(Data entries)
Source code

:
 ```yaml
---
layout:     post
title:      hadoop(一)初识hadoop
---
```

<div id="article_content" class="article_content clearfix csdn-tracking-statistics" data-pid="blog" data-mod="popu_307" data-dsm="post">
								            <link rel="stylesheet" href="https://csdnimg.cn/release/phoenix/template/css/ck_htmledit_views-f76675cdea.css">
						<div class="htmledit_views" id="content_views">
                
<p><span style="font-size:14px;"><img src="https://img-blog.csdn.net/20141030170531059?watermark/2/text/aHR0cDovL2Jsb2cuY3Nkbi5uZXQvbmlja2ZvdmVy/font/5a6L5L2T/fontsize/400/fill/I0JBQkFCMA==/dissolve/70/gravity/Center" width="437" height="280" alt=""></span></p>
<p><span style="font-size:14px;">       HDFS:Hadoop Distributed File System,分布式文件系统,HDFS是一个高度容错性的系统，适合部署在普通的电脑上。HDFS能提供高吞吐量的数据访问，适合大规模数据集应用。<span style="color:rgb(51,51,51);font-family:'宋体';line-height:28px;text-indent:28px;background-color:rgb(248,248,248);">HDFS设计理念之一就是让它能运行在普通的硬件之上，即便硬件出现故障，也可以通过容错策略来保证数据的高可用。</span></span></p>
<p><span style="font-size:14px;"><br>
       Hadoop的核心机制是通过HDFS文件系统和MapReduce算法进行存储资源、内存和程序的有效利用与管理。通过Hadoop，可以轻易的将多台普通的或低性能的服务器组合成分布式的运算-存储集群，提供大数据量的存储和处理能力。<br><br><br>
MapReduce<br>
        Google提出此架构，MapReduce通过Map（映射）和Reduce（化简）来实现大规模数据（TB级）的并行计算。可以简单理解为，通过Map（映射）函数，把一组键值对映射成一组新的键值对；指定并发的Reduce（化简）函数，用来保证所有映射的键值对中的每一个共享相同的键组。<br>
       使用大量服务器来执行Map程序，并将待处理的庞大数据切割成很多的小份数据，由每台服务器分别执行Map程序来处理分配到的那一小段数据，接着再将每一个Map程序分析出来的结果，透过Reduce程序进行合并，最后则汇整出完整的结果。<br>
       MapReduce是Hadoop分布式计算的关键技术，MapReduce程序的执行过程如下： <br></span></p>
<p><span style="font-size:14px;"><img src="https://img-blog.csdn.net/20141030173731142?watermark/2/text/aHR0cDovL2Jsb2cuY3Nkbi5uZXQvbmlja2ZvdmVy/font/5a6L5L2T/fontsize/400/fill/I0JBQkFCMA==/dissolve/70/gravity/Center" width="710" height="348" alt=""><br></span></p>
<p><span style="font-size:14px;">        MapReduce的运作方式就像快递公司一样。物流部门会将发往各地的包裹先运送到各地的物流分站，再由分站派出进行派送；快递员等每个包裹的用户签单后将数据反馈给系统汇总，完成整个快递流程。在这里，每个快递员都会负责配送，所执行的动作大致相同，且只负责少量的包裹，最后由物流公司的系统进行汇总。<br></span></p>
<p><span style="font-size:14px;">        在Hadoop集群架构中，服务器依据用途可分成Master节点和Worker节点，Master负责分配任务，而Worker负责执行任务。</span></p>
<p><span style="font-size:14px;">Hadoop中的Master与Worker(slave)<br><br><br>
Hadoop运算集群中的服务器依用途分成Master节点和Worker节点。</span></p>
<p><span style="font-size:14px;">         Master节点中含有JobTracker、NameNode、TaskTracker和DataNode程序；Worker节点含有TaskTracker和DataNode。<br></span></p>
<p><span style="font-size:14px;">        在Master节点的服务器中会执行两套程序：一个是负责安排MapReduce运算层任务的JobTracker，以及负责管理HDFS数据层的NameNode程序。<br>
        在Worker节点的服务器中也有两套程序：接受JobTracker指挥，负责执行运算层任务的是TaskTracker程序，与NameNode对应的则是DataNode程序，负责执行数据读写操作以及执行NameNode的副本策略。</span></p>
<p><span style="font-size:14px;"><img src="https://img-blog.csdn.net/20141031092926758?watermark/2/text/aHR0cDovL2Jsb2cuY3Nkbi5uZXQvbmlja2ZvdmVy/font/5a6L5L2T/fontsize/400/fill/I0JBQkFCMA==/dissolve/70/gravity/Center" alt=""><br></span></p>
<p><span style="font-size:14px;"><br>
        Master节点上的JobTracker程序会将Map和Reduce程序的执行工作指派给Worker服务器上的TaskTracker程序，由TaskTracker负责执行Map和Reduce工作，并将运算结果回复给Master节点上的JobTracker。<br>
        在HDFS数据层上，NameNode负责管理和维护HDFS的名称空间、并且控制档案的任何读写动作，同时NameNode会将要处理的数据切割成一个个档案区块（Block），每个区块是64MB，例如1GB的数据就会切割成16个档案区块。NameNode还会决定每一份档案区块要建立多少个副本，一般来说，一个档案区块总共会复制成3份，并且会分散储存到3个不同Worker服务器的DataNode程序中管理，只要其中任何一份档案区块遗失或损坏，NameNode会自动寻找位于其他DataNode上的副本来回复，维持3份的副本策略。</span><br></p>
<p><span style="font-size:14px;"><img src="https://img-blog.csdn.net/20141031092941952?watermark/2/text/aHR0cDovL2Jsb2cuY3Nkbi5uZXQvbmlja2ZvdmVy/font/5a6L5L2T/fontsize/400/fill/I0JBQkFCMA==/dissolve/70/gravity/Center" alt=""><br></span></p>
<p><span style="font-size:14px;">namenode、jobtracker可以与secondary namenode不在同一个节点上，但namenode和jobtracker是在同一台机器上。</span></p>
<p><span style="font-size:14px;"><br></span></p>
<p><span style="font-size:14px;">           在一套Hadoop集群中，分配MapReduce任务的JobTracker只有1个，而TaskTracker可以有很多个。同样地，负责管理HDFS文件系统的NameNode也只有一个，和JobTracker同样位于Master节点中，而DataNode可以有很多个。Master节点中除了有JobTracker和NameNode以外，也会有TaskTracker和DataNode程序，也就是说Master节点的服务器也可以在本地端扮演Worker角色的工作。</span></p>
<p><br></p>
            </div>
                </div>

* _PROMPT_:
Going through the entries above, report how many lines include the string "width". The number alone is the answer.

* _OUTPUT OF THE TASK_:
2